How many times have you said those words up there in the title, knowing full well that you’re full of shit?
Bet you weren’t expecting that intro, were you?
Okay, maybe you’ve been around here for a while, and you know I can be blunt. “I don’t have time” is my go-to phrase to excuse the fact that I’m not doing what I should be doing. I’m not doing what I know I need to be doing. Instead, I’m probably scrolling social media or playing a game on my phone.
Now, before you get all up in arms and come at me with pitchforks, I’m not saying we should be productive 25x7x365… (extra hour added for effect)… (okay, it was a typo, but I’m just gonna roll with it). What I’m saying is, when you say, “I don’t have time,” do you mean you don’t have time (because sometimes you legitimately don’t), or do you mean you’re not willing to make whatever it is you’re avoiding a priority?
Ever since I came across an article a while back pointing out the fallacy of “I don’t have time,” I’ve realized just how much I avoid with the simple statement of “I don’t have time.” But when you turn it around and admit that what you’re really doing is deprioritizing things in your life, it changes your whole perception.
I mean sure, I lead a very full life of work + kids + home + social life + personal projects. However… when I examine those things I “don’t have time” for, I realize that many of them fall into one of the aforementioned categories, and the end result is me cheating myself out of opportunities. When I say, “I don’t have time,” sometimes I inadvertently deprioritize some of the most important parts of my own life.
I don’t have time to go swimming/play a game/watch a movie with my family.
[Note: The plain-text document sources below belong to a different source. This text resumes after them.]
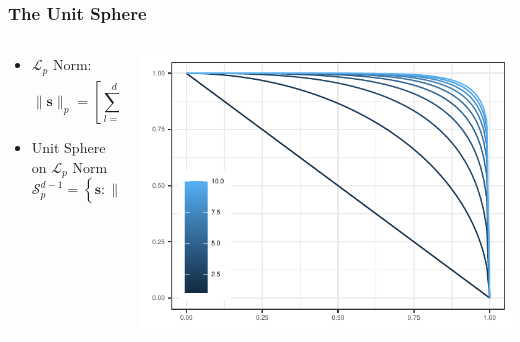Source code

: \documentclass[aspectratio=169]{beamer}
\begin{document}
\begin{frame}
  \frametitle{The Unit Sphere}
  \begin{columns}
    \begin{column}{.38\textwidth}
      \begin{itemize}
        \item $\mathcal{L}_p$ Norm:
          \begin{equation*}
            \lVert \bm{s}\rVert_p = \left[\sum_{l = 1}^ds_l^p\right]^{\frac{1}{p}}
          \end{equation*}
        \pause
        \item Unit Sphere on $\mathcal{L}_p$ Norm
          \begin{equation*}
            \mathcal{S}_{p}^{d-1} = \left\lbrace \bm{s} : \lVert\bm{s}\rVert_p = 1 \right\rbrace
          \end{equation*}
      \end{itemize}
    \end{column}%
    \hfill%
    \pause
    \begin{column}{.58\textwidth}
      \begin{center}
        \includegraphics[width = \linewidth, height = \linewidth]{./images/p_sphere}
      \end{center}
    \end{column}%
  \end{columns}%
\end{frame}
\end{document}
My family is not a priority.
I don’t have time to work on my novel. My writing is not a priority.
I don’t have time to sit and pet the cat. My pets are not a priority.
I don’t have time to meet with a friend for coffee. My friends are not a priority.
I don’t have time to break out a canvas and paint. My art is not a priority.
I don’t have time to write a blog post. My readers are not a priority.
I don’t have time to walk on the treadmill or use my home gym system or do some yoga. I am not a priority.
The only category of life I seem to always have time for is work. That’s probably because they’ll stop paying me if I tell them I don’t have time for them. They’re funny that way.
When it comes down to it, sometimes I really don’t have time… I’m making dinner or it’s time for bed or I have to go to work. But most of the time when I say “I don’t have time,” the end result is scrolling on Facebook or playing some stupid game on my phone until the day is gone. When I look at the tradeoff from the “I don’t have time” standpoint, it’s almost easy to dismiss the fact that I’ve foregone something important for something trivial. However, “Mindless web surfing is a higher priority than my kids/writing/pets/friends/art/readers/self…” Wow. That’s a stark bit of reality right there.
Over the last couple months, I’ve been much more mindful of what I say I don’t have time for. And now, I use the simple self-check: Do I not really have time, or am I deprioritizing something that should not be deprioritized?
With this simple trick of mindful decision making, I’ve managed to:
- Spend more time with my family
- Talk to distant family on the phone
- Create more art
- Take a spontaneous road trip
- Work on personal writing projects
- Exercise almost daily
- Relax on the couch with my cats and kids
- Read more
And guess what? I’m still active on social media. I still get time to play stupid games on my phone. I take time to plant my ass in front of the screen and waste an entire Sunday morning playing World of Warcraft.
But as the days go on, and I make conscious decisions on how to spend my time, I feel more fulfilled, I see my own accomplishments happening in real time, I’m more connected to the people who matter in my life, and I don’t feel quite so much like life is a freight train barreling past (or over) me.
Is it perfect? Hell no. I still lose it from time to time. I still have entire nights where I forget, I deprioritize, and I wonder where the hours went.
But it’s better. A little bit more each day. And really, self-improvement is the best use of time I can think of.